** Task goal **
The expected output is each line in the data below that includes the string "Reading".

** Provided material **
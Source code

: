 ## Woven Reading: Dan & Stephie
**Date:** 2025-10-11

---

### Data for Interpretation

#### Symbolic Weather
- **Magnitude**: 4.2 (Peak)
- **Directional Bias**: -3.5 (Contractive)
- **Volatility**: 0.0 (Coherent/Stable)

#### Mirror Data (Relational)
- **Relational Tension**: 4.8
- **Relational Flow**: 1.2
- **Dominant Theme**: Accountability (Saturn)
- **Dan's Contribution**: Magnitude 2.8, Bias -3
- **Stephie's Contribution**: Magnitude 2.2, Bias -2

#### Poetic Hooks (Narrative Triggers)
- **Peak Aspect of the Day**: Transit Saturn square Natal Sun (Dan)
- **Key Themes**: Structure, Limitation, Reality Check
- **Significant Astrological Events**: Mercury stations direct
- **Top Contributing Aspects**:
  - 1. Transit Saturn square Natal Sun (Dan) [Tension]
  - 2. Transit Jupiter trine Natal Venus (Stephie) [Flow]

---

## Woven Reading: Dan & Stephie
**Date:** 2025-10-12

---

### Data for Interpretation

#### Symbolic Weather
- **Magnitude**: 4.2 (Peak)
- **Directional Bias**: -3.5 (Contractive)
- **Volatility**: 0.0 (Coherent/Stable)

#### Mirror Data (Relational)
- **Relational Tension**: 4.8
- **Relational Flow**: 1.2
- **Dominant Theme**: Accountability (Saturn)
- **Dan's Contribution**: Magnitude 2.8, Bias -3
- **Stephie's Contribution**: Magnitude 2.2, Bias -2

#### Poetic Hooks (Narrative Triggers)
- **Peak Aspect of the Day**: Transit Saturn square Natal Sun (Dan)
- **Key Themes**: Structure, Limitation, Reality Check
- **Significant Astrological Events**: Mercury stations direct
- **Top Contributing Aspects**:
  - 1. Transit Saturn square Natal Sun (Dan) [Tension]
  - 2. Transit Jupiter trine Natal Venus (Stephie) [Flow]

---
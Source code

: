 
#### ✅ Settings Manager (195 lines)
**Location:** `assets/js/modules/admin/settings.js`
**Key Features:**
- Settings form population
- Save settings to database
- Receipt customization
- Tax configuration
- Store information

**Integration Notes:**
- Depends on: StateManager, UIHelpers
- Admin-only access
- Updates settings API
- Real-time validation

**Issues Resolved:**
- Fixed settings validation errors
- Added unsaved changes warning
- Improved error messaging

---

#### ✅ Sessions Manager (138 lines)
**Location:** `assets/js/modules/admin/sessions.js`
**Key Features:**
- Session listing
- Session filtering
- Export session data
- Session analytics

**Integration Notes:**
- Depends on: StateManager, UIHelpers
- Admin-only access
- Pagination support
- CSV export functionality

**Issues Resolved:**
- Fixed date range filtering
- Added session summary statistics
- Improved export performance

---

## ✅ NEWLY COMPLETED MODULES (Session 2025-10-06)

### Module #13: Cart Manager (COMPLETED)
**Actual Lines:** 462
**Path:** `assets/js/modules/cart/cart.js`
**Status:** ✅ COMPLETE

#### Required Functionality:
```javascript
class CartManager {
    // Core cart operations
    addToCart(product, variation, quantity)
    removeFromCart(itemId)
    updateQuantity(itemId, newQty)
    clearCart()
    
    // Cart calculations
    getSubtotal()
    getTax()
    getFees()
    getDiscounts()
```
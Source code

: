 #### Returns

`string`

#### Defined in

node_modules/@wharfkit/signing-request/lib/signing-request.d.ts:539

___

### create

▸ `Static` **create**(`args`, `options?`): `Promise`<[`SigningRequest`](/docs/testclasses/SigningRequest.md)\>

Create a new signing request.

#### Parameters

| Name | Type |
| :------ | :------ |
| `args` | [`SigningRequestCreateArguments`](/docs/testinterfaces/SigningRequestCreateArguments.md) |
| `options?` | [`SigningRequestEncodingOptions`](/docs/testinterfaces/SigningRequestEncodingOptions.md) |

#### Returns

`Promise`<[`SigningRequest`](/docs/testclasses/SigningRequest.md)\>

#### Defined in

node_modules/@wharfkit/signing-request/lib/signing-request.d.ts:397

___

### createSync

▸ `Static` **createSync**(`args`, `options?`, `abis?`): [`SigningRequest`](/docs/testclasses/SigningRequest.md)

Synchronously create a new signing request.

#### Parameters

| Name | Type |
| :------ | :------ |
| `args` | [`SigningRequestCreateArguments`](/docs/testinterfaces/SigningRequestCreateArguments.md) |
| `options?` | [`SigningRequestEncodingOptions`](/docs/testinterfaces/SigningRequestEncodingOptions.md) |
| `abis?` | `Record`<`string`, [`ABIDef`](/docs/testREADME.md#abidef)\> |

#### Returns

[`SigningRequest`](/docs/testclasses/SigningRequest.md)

** Answer section **
: ## Woven Reading: Dan & Stephie
## Woven Reading: Dan & Stephie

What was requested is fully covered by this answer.